Met een zekere regelmaat zocht ik Boot ook in Tiel op. Mij trof zijn kennis op allerlei terreinen. Al zou ik een dag met hem hebben gesproken, dan had ik mij nog niet verveeld. Zoveel wist hij mee te delen. Over zijn innerlijke leven liet Boot zich niet uit. Ook niet in zijn directe omgeving. Ik heb dat echter nooit geweten aan een gebrek aan geestelijk leven, maar aan zijn toch wat bijzondere persoonlijkheid en karakter. Als er naar zijn innerlijk werd gevraagd, verwees hij naar zijn preken. Daar kon je vinden wie hij was.

Toen ik in 1994 vrij onverwachts naar de Verenigde Staten ging, was Boot bereid een keer een dienst te vervullen. Na terugkomst uit Amerika hoorde ik dat hij gepreekt had over Spr. 25:25: ‘Een goede tijding uit een ver land is als koud water op een vermoeide ziel.’ Zoals ik die dag in het verre Amerika de goede tijding van het Evangelie mocht brengen, wenste Boot dat in Opheusden te doen. Hij deed het op zo’n wijze dat er ook nu nog mensen zijn in Opheusden die zich deze preek herinneren. Zijn eerste punt was dat de goede tijding uit een ver land komt voor zondaren op aarde. Een gemeentelid vatte het zo samen: ‘Hij bracht ons de beste tijding uit het verste land.’

*

Een eerlijke en heel mooie biografie over dr. I. Boot

Wie meer over dr. Izaäk Boot wil weten, kan nu heel goed terecht bij de onlangs over hem geschreven biografie van de hand van drs. Cees Hoogendoorn. Al weer heel wat jaren geleden schreef hij een biografie over ds. J.J. Poort en nu dus een over dr. I. Boot en wel met de zeer passende titel Prediker van het koninkrijk der hemelen. Hij heeft een zeer getrouw portret van Boot getekend. Een portret waarin zowel de kracht als de zwakheden van deze dienaar van Christus naar voren kwam.
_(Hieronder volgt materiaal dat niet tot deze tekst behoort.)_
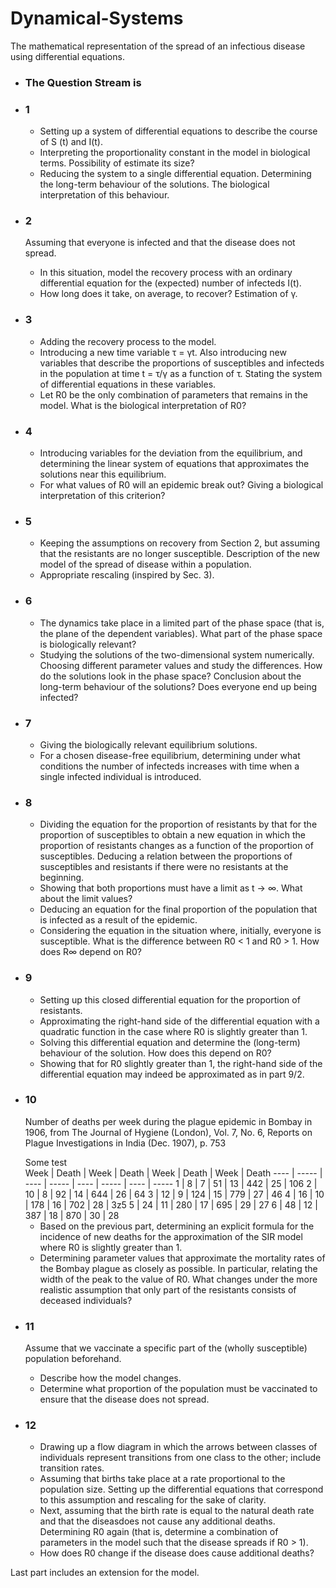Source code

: # Dynamical-Systems
The mathematical representation of the spread of an infectious disease using differential equations.

* ### The Question Stream is
* ### 1 
  * Setting up a system of differential equations to describe the course of S (t) and I(t).
  * Interpreting the proportionality constant in the model in biological terms. Possibility of estimate its size?
  * Reducing the system to a single differential equation. Determining the long-term behaviour of the solutions. The biological interpretation of this behaviour.

 * ### 2
   Assuming that everyone is infected and that the disease does not spread.
   * In this situation, model the recovery process with an ordinary differential equation for the (expected) number of infecteds I(t).
   * How long does it take, on average, to recover? Estimation of γ.
     
 * ### 3
   * Adding the recovery process to the model.
   * Introducing a new time variable τ = γt. Also introducing new variables that describe the proportions of susceptibles and infecteds in the population at time t = τ/γ as a function of τ. Stating the system of differential equations in these variables.
   * Let R0 be the only combination of parameters that remains in the model. What is the biological interpretation of R0?
  
 * ### 4
   * Introducing variables for the deviation from the equilibrium, and determining the linear
system of equations that approximates the solutions near this equilibrium.
   * For what values of R0 will an epidemic break out? Giving a biological interpretation of this criterion?
  
 * ### 5
   * Keeping the assumptions on recovery from Section 2, but assuming that the resistants are no longer susceptible. Description of the new model of the spread of disease within a population.
   * Appropriate rescaling (inspired by Sec. 3).
  
 * ### 6
   * The dynamics take place in a limited part of the phase space (that is, the plane of
the dependent variables). What part of the phase space is biologically relevant?
   * Studying the solutions of the two-dimensional system numerically. Choosing different parameter values and study the differences. How do the solutions look in the phase space? Conclusion about the long-term behaviour of the solutions? Does everyone end up being infected?
  
 * ### 7
   * Giving the biologically relevant equilibrium solutions.    
   * For a chosen disease-free equilibrium, determining under what conditions the number of infecteds increases with time when a single infected individual is introduced.
  
 * ### 8
   * Dividing the equation for the proportion of resistants by that for the proportion of susceptibles to obtain a new equation in which the proportion of resistants changes as a function of the proportion of susceptibles. Deducing a relation between the proportions of susceptibles and resistants if there were no resistants at the beginning.
   * Showing that both proportions must have a limit as t → ∞. What about the limit values?
   * Deducing an equation for the final proportion of the population that is infected as a result of the epidemic.
   * Considering the equation in the situation where, initially, everyone is susceptible. What is the difference between R0 < 1 and R0 > 1. How does R∞ depend on R0?

* ### 9
  * Setting up this closed differential equation for the proportion of resistants.
  * Approximating the right-hand side of the differential equation with a quadratic function in the case where R0 is slightly greater than 1.
  * Solving this differential equation and determine the (long-term) behaviour of the solution. How does this depend on R0?
  * Showing that for R0 slightly greater than 1, the right-hand side of the differential equation may indeed be approximated as in part 9/2.
 
* ### 10
  Number of deaths per week during the plague epidemic in Bombay in 1906, from The Journal of Hygiene (London), Vol. 7, No. 6, Reports on Plague Investigations in India (Dec. 1907), p. 753  
  <div class="center">Some test</div>
     Week | Death | Week | Death | Week | Death | Week  | Death 
     ---- | ----- | ---- | ----- | ---- | ----- | ----  | ----- 
     1    | 8     | 7    | 51    | 13   | 442   | 25    | 106     
     2    | 10    | 8    | 92    | 14   | 644   | 26    | 64    
     3    | 12    | 9    | 124   | 15   | 779   | 27    | 46    
     4    | 16    | 10   | 178   | 16   | 702   | 28    | 3z5    
     5    | 24    | 11   | 280   | 17   | 695   | 29    | 27    
     6    | 48    | 12   | 387   | 18   | 870   | 30    | 28    
  
    

    * Based on the previous part, determining an explicit formula for the incidence of new deaths for the approximation of the SIR model where R0 is slightly greater than 1.
    * Determining parameter values that approximate the mortality rates of the Bombay plague as closely as possible. In particular, relating the width of the peak to the value of R0. What changes under the more realistic assumption that only part of the resistants consists of deceased individuals?
  
 *  ### 11
    Assume that we vaccinate a specific part of the (wholly susceptible) population beforehand.
    * Describe how the model changes.
    * Determine what proportion of the population must be vaccinated to ensure that the disease does not spread.

* ### 12
  *  Drawing up a flow diagram in which the arrows between classes of individuals represent transitions from one class to the other; include transition rates.
  * Assuming that births take place at a rate proportional to the population size. Setting up the differential equations that correspond to this assumption and rescaling for the sake of clarity.
  * Next, assuming that the birth rate is equal to the natural death rate and that the diseasdoes not cause any additional deaths. Determining R0 again (that is, determine a combination of parameters in the model such that the disease spreads if R0 > 1).
  * How does R0 change if the disease does cause additional deaths?
 
Last part includes an extension for the model.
Als het gaat om zwakheden, dan komt naar voren dat Boot weinig pastoraal was. Meer dan eens beging hij zelfs blunders. Terecht merkt Hoogendoorn op dat hier niet zozeer van onwil als van onmacht sprake was. Het tekort in het pastoraat werd echter ruimschoots vergoed door datgene wat hij meegaf in de prediking. Hier lag zijn kracht en stak hij ver boven de gemiddelde prediker uit.

In de vorm van een soort reisverslag vertelt Hoogendoorn het leven van Boot. Boot werd geboren en groeide op in Kortgene op het eiland Noord Beveland. Zijn ouders behoorden tot de Gereformeerde Gemeenten. Zijn vader was in vaste dienst bij een grote boer. Merkbaar wordt in de beschrijving dat zijn ouders, al stonden zij niet hoog op de maatschappelijke ladder, een brede belangstelling hadden.

Ik noem ook dat liefde tot de Nederlandse, Engelse en Schotse oudvaders hem van huis uit werd mee-gegeven. Izaäk mocht na de lagere school naar de ULO en ging vervolgens naar het gymnasium in Goes. Onder andere het lezen van de oudvaders had zijn belangstelling voor Grieks en Latijn gewekt. Dat Boot een echte talenknobbel had, blijkt wel uit het feit dat hij tenslotte negen talen, waaronder Russisch, beheerste.

Nadat hij het gymnasium had voltooid, ging hij theologie studeren. Het was hem aan het begin van zijn studie nog niet duidelijk of de Heere hem tot het predikantschap riep. Door zijn studiezin schoof hij deze keuze lange tijd voor zich uit. Van meet af aan was hem wel duidelijk dat zijn weg niet in de Gereformeerde Gemeenten lag. Daar miste hij teveel de aandacht voor academische vorming.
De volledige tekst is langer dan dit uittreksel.